During the 1970s, ’80s and ’90s, about the only small-town Arizona high school football team to wear black uniforms was the Round Valley Elks.
They wore it because black was one of the school colors.
I have to admit, the sight of coach Tot Workman’s Elks charging onto the field in their all-black uniforms was intimidating, but I think it was more because his teams were so dang dominating.
Most recently, other schools have chosen black uniforms, including the Payson High School football team.
Former PHS coach Byron Quinlan and I had a friendly disagreement on using the color, which he seemed to favor.

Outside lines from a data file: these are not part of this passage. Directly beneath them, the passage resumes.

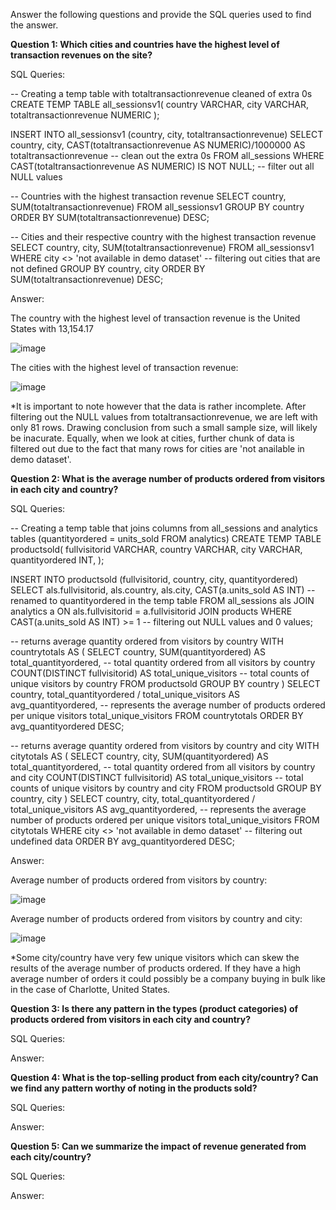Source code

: Answer the following questions and provide the SQL queries used to find the answer.

    
**Question 1: Which cities and countries have the highest level of transaction revenues on the site?**


SQL Queries:

-- Creating a temp table with totaltransactionrevenue cleaned of extra 0s
CREATE TEMP TABLE all_sessionsv1(
	country VARCHAR,
	city VARCHAR,
	totaltransactionrevenue NUMERIC 
);

INSERT INTO all_sessionsv1 (country, city, totaltransactionrevenue)
	SELECT 
		country,
		city,
		CAST(totaltransactionrevenue AS NUMERIC)/1000000 AS totaltransactionrevenue -- clean out the extra 0s
	FROM all_sessions
	WHERE CAST(totaltransactionrevenue AS NUMERIC) IS NOT NULL; -- filter out all NULL values

-- Countries with the highest transaction revenue 
SELECT country, SUM(totaltransactionrevenue) 
FROM all_sessionsv1 
GROUP BY country 
ORDER BY SUM(totaltransactionrevenue) DESC;

-- Cities and their respective country with the highest transaction revenue
SELECT country, city, SUM(totaltransactionrevenue) 
FROM all_sessionsv1 
WHERE city <> 'not available in demo dataset' -- filtering out cities that are not defined
GROUP BY country, city
ORDER BY SUM(totaltransactionrevenue) DESC;


Answer:

The country with the highest level of transaction revenue is the United States with 13,154.17

![image](https://github.com/Mingie98/SQL-Project-LHL/assets/138625460/34ec1e36-2236-4f20-ba3a-bff687ddf888)

The cities with the highest level of transaction revenue:

![image](https://github.com/Mingie98/SQL-Project-LHL/assets/138625460/40e1eca5-dde1-44f0-9965-fb8b7bc992e9)

*It is important to note however that the data is rather incomplete. After filtering out the NULL values from totaltransactionrevenue, we are left with only 81 rows. Drawing conclusion from such a small sample size, will likely be inacurate. Equally, when we look at cities, further chunk of data is filtered out due to the fact that many rows for cities are 'not anailable in demo dataset'.  




**Question 2: What is the average number of products ordered from visitors in each city and country?**


SQL Queries:

-- Creating a temp table that joins columns from all_sessions and analytics tables (quantityordered = units_sold FROM analytics)
CREATE TEMP TABLE productsold(
	fullvisitorid VARCHAR,
	country VARCHAR,
	city VARCHAR,
	quantityordered INT,
);

INSERT INTO productsold (fullvisitorid, country, city, quantityordered)
	SELECT 
		als.fullvisitorid,
		als.country,
		als.city,
		CAST(a.units_sold AS INT) -- renamed to quantityordered in the temp table
	FROM all_sessions als
	JOIN analytics a ON als.fullvisitorid = a.fullvisitorid
	JOIN products
	WHERE CAST(a.units_sold AS INT) >= 1 -- filtering out NULL values and 0 values;

-- returns average quantity ordered from visitors by country
WITH countrytotals AS ( 
    SELECT
        country,
        SUM(quantityordered) AS total_quantityordered, -- total quantity ordered from all visitors by country
        COUNT(DISTINCT fullvisitorid) AS total_unique_visitors -- total counts of unique visitors by country
    FROM
        productsold
    GROUP BY
        country
)
SELECT
    country,
    total_quantityordered / total_unique_visitors AS avg_quantityordered, -- represents the average number of products ordered per unique visitors
    total_unique_visitors
FROM
    countrytotals
ORDER BY avg_quantityordered DESC;

-- returns average quantity ordered from visitors by country and city
WITH citytotals AS ( 
    SELECT
        country,
		city,
        SUM(quantityordered) AS total_quantityordered, -- total quantity ordered from all visitors by country and city
        COUNT(DISTINCT fullvisitorid) AS total_unique_visitors -- total counts of unique visitors by country and city
    FROM
        productsold
    GROUP BY
        country, city
)
SELECT
    country,
	city,
    total_quantityordered / total_unique_visitors AS avg_quantityordered, -- represents the average number of products ordered per unique visitors
	total_unique_visitors
FROM
    citytotals
WHERE city <> 'not available in demo dataset' -- filtering out undefined data 
ORDER BY avg_quantityordered DESC;

Answer:

Average number of products ordered from visitors by country:

![image](https://github.com/Mingie98/SQL-Project-LHL/assets/138625460/c4f679d5-be0c-4c57-8be0-5f9672042cd3)

Average number of products ordered from visitors by country and city:

![image](https://github.com/Mingie98/SQL-Project-LHL/assets/138625460/c58f321c-841a-4593-8690-7be1ef880bc0)

*Some city/country have very few unique visitors which can skew the results of the average number of products ordered. If they have a high average number of orders it could possibly be a company buying in bulk like in the case of Charlotte, United States.


**Question 3: Is there any pattern in the types (product categories) of products ordered from visitors in each city and country?**


SQL Queries:



Answer:





**Question 4: What is the top-selling product from each city/country? Can we find any pattern worthy of noting in the products sold?**


SQL Queries:



Answer:





**Question 5: Can we summarize the impact of revenue generated from each city/country?**

SQL Queries:



Answer:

My argument was that purple and gold were school colors and that tradition should be maintained, especially when uniforms were concerned.
Byron was one of my former students and players and I love him to death, but I realized he was the head coach and the decision of what colors to wear was his alone.
To me, black often is associated with grief and sadness. Psychologist David Fontana once wrote, “Black is the symbol of death, sorrow and the underworld.”
But there are teams who look to create a subliminal effect on opponents by using black, which can be interpreted as a symbol for bravado.
Black also gives the illusion of speed, especially in fast-paced sports like football.
Watching the Arizona State University Sun Devils win this year, especially the Territorial Cup victory over Arizona, was a real thrill for this ASU alum.
But in some games, the team’s choice of solid black or partly black uniforms rather than the traditional maroon and gold sometimes bothered me.
I’ve been told I’m just and old fogie set in my ways and pretty much agreed with the assessment until I received e-mails from Rob and Tim Peterson — twin brothers who were starters on Arizona State’s 1975 football team that finished 12-0 and beat Nebraska in the Fiesta Bowl.
Tim wrote, “The University of Arizona may have lost the game this year, but they can claim honor. The Wildcats wore their colors and deserve credit … for doing so. They protected their pride. Where ASU slapdash … and chose to wear “Black” identifying with commercial exploitation. Think about this for a moment: could we identify with our nation if Nike and others sold the concept to change our nation’s colors? Would we accept it? Are we degrading our distinguished tradition stitch by stitch?”
He concludes by asking, “Let’s be proud of our colors, the Maroon, the Gold, our tradition and demonstrate our allegiance to Arizona State University.”
His brother Rob, agrees, “I think he has a point about keeping with tradition… Let’s bring home our colors and bring home a national championship in 2013.”
Okay, maybe I’m not such an old fogie after all. The Petersons are younger than I, and they’re in favor of retaining traditional school colors.
Due to a problem on an online reporting site, the score of the Lady Longhorns vs. Globe game on Nov. 20 was reported incorrectly as 51-0. The final tally was actually 51-26, PHS coach Jen White said.